## THE PROBLEM:
Look through the listing for the string "database" and copy out every line that holds it.
-------- DATA FOR THIS TASK --------
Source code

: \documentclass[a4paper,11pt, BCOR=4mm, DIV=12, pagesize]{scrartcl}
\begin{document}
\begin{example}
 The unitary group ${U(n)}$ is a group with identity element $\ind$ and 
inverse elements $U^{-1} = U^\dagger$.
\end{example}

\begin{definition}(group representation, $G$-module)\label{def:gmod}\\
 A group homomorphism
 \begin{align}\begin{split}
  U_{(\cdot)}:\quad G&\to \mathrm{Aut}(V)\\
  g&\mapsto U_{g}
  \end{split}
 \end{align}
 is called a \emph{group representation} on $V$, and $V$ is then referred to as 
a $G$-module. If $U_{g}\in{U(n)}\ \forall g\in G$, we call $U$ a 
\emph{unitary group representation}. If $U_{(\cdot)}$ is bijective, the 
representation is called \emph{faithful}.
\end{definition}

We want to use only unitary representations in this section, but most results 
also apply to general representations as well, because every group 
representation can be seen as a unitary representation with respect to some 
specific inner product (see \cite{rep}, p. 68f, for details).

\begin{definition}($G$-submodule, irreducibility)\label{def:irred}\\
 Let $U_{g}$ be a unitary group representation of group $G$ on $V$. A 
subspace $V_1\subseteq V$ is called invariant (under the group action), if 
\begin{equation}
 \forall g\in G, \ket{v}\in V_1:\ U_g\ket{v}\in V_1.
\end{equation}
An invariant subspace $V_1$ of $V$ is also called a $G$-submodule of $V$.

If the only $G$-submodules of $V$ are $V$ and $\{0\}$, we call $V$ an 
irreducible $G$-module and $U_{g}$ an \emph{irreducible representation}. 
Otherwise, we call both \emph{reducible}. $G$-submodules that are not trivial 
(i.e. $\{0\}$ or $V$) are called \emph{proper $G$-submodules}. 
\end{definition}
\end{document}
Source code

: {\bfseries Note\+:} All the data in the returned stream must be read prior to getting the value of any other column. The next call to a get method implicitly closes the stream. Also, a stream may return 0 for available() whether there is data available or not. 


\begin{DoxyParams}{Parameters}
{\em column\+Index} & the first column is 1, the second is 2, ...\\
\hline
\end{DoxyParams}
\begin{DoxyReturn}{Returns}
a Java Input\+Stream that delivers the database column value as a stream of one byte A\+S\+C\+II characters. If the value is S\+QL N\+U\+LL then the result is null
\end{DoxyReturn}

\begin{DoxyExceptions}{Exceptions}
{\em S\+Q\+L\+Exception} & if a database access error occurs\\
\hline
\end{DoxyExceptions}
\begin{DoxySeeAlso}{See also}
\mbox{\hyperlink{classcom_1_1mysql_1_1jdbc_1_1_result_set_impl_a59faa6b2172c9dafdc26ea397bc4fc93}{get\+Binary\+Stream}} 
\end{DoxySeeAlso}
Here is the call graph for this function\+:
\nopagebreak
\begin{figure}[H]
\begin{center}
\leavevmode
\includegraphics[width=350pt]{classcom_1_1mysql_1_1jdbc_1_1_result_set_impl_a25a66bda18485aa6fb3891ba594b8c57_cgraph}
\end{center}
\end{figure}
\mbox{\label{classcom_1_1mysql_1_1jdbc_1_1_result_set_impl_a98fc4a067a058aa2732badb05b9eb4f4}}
--------
## REPLY:
a Java Input\+Stream that delivers the database column value as a stream of one byte A\+S\+C\+II characters. If the value is S\+QL N\+U\+LL then the result is null
{\em S\+Q\+L\+Exception} & if a database access error occurs\\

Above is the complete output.